In recent months there has been a marked increase in the number of public law children cases in which the Official Solicitor has been asked to act. The steady increase in Official Solicitor’s family litigation case load shows no sign of having reached a plateau.

In the letter the Official Solicitor reiterates that his staff should be used as last resort and that practitioners should ascertain from their clients if all other options for representation have been exhausted before seeking to make an application to his office.

If all alternative avenues have been exhausted, then the Official Solicitor is asking practitioners for specific information and an indexed file to assist with the decision making process. This is a much more detailed request than hitherto and is more specific than the questionnaire that has existed for a number of years.

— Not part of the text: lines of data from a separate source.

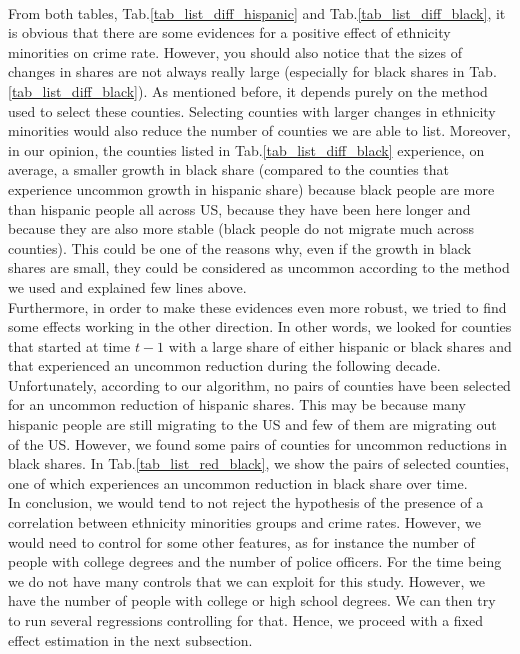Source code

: \documentclass[a4paper,12pt]{article}
\begin{document}
\\From both tables, Tab.\ref{tab_list_diff_hispanic} and Tab.\ref{tab_list_diff_black}, it is obvious that there are some evidences for a positive effect of ethnicity minorities on crime rate. However, you should also notice that the sizes of changes in shares are not always really large (especially for black shares in Tab.\ref{tab_list_diff_black}). As mentioned before, it depends purely on the method used to select these counties. Selecting counties with larger changes in ethnicity minorities would also reduce the number of counties we are able to list. Moreover, in our opinion, the counties listed in Tab.\ref{tab_list_diff_black} experience, on average, a smaller growth in black share (compared to the counties that experience uncommon growth in hispanic share) because black people are more than hispanic people all across US, because they have been here longer and because they are also more stable (black people do not migrate much across counties). This could be one of the reasons why, even if the growth in black shares are small, they could be considered as uncommon according to the method we used and explained few lines above.
\\Furthermore, in order to make these evidences even more robust, we tried to find some effects working in the other direction. In other words, we looked for counties that started at time $t-1$ with a large share of either hispanic or black shares and that experienced an uncommon reduction during the following decade. Unfortunately, according to our algorithm, no pairs of counties have been selected for an uncommon reduction of hispanic shares. This may be because many hispanic people are still migrating to the US and few of them are migrating out of the US. However, we found some pairs of counties for uncommon reductions in black shares. In Tab.\ref{tab_list_red_black}, we show the pairs of selected counties, one of which experiences an uncommon reduction in black share over time.
\\In conclusion, we would tend to not reject the hypothesis of the presence of a correlation between ethnicity minorities groups and crime rates. However, we would need to control for some other features, as for instance the number of people with college degrees and the number of police officers. For the time being we do not have many controls that we can exploit for this study. However, we have the number of people with college or high school degrees. We can then try to run several regressions controlling for that. Hence, we proceed with a fixed effect estimation in the next subsection.
\end{document}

In the letter, the Official Solicitor states: “New cases have been and will be placed on the Official Solicitor’s ‘waiting list’ when this office has received a formal invitation from the court by way of sealed order and the capacity evidence is viewed by this office as satisfactory. They will be ‘accepted’ only when the acceptance criteria are satisfied and there is a case manager who can manage the case. Save in exceptional circumstances, they will be accepted in strict chronological order starting with the earliest on the list”.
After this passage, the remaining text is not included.